• _Work instruction_
Reproduce the following data exactly, minus any images.

• _Excerpted data_
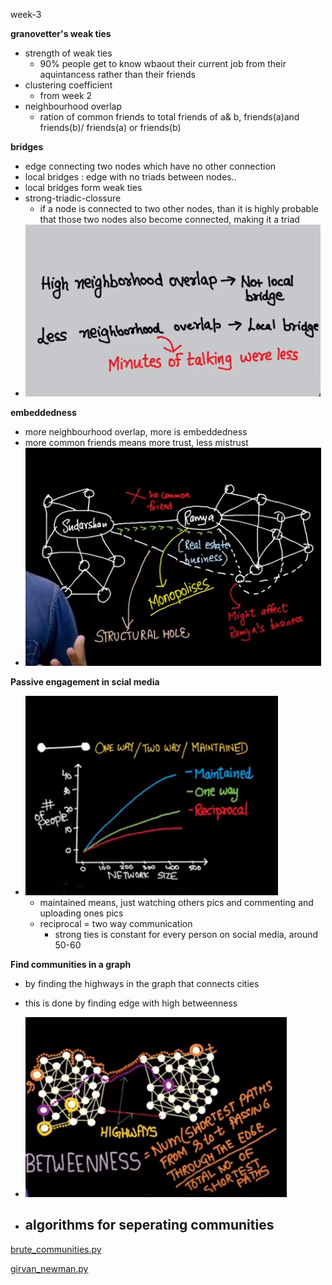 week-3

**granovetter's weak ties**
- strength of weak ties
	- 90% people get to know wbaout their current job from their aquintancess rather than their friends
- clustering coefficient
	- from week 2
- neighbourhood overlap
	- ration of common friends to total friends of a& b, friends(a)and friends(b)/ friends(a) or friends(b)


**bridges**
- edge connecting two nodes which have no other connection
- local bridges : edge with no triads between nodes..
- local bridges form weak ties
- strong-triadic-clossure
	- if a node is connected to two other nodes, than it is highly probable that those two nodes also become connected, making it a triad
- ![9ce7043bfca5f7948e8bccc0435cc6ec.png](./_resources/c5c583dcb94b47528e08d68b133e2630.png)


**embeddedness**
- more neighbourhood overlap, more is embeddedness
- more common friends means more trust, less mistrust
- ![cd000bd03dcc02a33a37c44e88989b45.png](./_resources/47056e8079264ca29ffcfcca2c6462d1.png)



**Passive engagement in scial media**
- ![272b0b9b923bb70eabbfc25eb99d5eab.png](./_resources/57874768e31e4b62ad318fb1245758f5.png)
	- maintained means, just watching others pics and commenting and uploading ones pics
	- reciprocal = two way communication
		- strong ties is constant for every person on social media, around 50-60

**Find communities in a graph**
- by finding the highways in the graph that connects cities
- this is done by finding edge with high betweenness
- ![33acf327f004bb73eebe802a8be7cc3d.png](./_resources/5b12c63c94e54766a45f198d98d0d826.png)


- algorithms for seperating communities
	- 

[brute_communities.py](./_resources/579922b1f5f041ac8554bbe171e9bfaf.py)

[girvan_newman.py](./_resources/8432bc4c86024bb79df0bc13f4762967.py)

• _Task response_
 week-3

**granovetter's weak ties**
- strength of weak ties
	- 90% people get to know wbaout their current job from their aquintancess rather than their friends
- clustering coefficient
	- from week 2
- neighbourhood overlap
	- ration of common friends to total friends of a& b, friends(a)and friends(b)/ friends(a) or friends(b)


**bridges**
- edge connecting two nodes which have no other connection
- local bridges : edge with no triads between nodes..
- local bridges form weak ties
- strong-triadic-clossure
	- if a node is connected to two other nodes, than it is highly probable that those two nodes also become connected, making it a triad
- ![9ce7043bfca5f7948e8bccc0435cc6ec.png](./_resources/c5c583dcb94b47528e08d68b133e2630.png)


**embeddedness**
- more neighbourhood overlap, more is embeddedness
- more common friends means more trust, less mistrust
- ![cd000bd03dcc02a33a37c44e88989b45.png](./_resources/47056e8079264ca29ffcfcca2c6462d1.png)



**Passive engagement in scial media**
- ![272b0b9b923bb70eabbfc25eb99d5eab.png](./_resources/57874768e31e4b62ad318fb1245758f5.png)
	- maintained means, just watching others pics and commenting and uploading ones pics
	- reciprocal = two way communication
		- strong ties is constant for every person on social media, around 50-60

**Find communities in a graph**
- by finding the highways in the graph that connects cities
- this is done by finding edge with high betweenness
- ![33acf327f004bb73eebe802a8be7cc3d.png](./_resources/5b12c63c94e54766a45f198d98d0d826.png)


- algorithms for seperating communities
	- 

[brute_communities.py](./_resources/579922b1f5f041ac8554bbe171e9bfaf.py)

[girvan_newman.py](./_resources/8432bc4c86024bb79df0bc13f4762967.py)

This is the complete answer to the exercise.